ENTRIES SHOWN:
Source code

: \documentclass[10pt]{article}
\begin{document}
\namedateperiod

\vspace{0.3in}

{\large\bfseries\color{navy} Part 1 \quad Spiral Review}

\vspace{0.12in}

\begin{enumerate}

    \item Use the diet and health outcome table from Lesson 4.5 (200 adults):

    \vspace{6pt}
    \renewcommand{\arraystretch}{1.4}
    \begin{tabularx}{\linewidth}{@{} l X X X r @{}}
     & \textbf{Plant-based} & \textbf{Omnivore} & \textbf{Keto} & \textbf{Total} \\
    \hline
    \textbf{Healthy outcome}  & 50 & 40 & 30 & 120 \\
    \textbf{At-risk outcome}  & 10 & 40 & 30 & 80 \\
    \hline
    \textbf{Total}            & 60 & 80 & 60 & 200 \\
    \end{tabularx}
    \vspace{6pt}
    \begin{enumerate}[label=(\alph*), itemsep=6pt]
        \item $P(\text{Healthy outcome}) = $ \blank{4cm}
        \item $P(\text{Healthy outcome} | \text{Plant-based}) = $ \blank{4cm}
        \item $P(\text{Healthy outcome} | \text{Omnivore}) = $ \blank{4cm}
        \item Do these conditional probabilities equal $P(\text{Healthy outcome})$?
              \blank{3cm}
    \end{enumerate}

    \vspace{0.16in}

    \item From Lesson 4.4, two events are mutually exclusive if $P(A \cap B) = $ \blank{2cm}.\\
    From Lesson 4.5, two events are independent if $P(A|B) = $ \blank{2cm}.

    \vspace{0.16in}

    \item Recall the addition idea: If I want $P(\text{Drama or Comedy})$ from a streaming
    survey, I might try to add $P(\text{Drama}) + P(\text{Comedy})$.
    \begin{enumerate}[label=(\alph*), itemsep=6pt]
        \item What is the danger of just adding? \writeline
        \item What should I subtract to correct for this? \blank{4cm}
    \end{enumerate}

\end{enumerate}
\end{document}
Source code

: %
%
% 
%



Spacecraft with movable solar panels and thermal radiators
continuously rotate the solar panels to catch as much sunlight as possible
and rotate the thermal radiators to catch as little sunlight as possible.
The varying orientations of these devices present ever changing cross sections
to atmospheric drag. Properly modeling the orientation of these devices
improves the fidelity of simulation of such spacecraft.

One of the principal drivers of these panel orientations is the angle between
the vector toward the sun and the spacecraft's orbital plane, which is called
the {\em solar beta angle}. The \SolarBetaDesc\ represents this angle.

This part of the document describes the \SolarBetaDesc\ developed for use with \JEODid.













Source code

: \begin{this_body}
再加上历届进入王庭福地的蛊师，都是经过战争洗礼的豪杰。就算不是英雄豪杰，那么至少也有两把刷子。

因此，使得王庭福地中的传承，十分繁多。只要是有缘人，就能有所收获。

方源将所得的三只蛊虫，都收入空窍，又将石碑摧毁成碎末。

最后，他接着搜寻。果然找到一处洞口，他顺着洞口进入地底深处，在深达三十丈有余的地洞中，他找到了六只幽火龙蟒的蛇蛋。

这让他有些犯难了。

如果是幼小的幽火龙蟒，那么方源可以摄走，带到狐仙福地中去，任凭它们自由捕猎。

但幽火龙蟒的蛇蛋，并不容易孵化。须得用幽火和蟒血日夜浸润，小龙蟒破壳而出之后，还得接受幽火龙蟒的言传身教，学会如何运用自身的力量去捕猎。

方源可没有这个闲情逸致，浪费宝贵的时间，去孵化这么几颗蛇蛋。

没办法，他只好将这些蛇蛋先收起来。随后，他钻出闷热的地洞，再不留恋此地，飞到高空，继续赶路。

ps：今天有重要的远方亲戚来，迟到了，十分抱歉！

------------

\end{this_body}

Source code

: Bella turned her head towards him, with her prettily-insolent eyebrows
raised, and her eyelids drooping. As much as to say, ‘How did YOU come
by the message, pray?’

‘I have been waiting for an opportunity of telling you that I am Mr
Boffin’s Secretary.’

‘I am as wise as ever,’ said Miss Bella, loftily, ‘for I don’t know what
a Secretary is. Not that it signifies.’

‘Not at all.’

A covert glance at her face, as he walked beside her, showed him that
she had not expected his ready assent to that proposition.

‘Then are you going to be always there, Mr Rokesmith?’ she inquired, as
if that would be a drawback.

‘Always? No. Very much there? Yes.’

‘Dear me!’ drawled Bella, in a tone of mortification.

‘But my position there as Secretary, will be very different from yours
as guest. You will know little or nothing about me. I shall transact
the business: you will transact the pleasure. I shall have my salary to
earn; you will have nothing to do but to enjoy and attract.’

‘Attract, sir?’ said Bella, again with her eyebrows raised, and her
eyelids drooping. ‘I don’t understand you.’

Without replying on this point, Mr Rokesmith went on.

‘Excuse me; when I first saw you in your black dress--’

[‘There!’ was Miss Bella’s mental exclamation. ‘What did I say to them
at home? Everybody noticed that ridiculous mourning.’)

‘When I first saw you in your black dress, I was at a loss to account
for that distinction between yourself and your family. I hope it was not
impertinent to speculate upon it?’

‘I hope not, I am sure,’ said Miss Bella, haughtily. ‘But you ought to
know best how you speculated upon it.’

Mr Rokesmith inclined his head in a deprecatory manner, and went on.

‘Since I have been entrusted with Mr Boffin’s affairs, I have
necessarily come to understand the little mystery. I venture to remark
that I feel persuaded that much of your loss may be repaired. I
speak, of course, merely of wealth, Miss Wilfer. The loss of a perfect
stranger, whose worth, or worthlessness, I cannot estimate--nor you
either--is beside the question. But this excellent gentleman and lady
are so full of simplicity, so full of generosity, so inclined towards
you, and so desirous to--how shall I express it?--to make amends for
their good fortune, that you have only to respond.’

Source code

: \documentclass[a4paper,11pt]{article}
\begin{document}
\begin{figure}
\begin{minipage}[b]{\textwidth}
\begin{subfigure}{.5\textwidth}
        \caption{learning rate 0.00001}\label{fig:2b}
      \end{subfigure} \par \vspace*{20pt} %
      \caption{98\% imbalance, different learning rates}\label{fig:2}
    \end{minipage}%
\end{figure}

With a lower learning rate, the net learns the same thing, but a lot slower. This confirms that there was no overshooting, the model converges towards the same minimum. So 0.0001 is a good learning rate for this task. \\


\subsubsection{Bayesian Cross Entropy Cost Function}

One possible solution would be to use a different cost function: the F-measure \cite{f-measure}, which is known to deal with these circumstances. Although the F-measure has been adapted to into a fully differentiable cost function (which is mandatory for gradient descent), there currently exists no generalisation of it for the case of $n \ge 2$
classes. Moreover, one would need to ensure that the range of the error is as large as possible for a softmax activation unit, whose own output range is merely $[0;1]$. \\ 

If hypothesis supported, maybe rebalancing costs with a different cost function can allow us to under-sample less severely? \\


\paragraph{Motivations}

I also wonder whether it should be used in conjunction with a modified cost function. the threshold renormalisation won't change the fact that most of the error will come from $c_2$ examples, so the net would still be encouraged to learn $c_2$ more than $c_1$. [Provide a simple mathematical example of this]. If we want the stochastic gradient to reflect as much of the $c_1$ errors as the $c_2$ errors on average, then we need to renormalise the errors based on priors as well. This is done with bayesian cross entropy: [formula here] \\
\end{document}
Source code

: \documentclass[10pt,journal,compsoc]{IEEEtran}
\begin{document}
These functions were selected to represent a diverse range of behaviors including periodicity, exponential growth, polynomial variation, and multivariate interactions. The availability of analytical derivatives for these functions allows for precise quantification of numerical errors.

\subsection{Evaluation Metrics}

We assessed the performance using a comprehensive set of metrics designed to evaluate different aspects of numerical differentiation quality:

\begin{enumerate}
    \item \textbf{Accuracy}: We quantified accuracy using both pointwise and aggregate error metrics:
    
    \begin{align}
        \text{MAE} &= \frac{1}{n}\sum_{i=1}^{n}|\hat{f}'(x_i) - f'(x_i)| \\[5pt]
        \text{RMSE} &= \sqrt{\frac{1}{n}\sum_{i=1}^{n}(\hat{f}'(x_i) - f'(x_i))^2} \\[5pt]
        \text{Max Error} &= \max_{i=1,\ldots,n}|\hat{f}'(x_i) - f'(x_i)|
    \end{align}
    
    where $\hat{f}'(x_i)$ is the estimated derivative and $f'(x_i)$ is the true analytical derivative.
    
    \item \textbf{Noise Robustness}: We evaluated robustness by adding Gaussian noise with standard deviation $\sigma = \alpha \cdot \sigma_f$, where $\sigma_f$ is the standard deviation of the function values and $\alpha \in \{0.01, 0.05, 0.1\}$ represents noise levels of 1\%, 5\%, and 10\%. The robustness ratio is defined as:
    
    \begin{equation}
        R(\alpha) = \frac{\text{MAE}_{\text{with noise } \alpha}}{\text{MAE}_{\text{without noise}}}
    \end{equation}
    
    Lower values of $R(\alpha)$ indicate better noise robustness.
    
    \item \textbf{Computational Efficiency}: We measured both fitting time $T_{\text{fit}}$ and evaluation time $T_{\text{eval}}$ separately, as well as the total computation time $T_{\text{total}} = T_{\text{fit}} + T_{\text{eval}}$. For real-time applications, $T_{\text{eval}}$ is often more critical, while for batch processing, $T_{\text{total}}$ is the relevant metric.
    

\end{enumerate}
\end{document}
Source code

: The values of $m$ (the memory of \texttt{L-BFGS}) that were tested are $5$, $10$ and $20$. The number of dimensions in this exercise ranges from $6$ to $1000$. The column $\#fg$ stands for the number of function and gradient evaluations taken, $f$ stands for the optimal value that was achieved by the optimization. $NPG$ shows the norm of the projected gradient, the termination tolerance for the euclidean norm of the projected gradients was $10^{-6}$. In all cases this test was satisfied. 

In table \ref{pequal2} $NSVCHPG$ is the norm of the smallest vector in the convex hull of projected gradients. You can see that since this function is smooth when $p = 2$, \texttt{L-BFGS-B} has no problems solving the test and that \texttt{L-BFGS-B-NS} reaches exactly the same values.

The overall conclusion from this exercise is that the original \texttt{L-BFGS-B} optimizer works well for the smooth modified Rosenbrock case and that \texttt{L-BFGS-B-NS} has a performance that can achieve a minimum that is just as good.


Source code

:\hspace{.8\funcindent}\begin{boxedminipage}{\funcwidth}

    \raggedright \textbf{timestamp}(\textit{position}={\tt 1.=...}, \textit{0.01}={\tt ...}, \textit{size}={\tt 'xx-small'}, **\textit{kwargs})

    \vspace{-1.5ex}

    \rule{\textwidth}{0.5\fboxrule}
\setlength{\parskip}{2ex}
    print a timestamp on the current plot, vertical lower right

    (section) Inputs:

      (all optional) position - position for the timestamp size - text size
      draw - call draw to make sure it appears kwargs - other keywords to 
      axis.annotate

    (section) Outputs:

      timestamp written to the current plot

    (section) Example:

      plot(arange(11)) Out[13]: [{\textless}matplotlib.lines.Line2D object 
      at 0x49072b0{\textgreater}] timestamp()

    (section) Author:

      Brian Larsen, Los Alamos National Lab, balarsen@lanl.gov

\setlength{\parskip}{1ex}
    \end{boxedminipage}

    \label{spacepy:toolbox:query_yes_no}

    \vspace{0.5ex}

THE TASK: Scan the listing above for the line that has "With a lower", then copy exactly from that line through the line that has "classes. Moreover, one".

RESPONSE BELOW:
With a lower learning rate, the net learns the same thing, but a lot slower. This confirms that there was no overshooting, the model converges towards the same minimum. So 0.0001 is a good learning rate for this task. \\


\subsubsection{Bayesian Cross Entropy Cost Function}

One possible solution would be to use a different cost function: the F-measure \cite{f-measure}, which is known to deal with these circumstances. Although the F-measure has been adapted to into a fully differentiable cost function (which is mandatory for gradient descent), there currently exists no generalisation of it for the case of $n \ge 2$
classes. Moreover, one would need to ensure that the range of the error is as large as possible for a softmax activation unit, whose own output range is merely $[0;1]$. \\ 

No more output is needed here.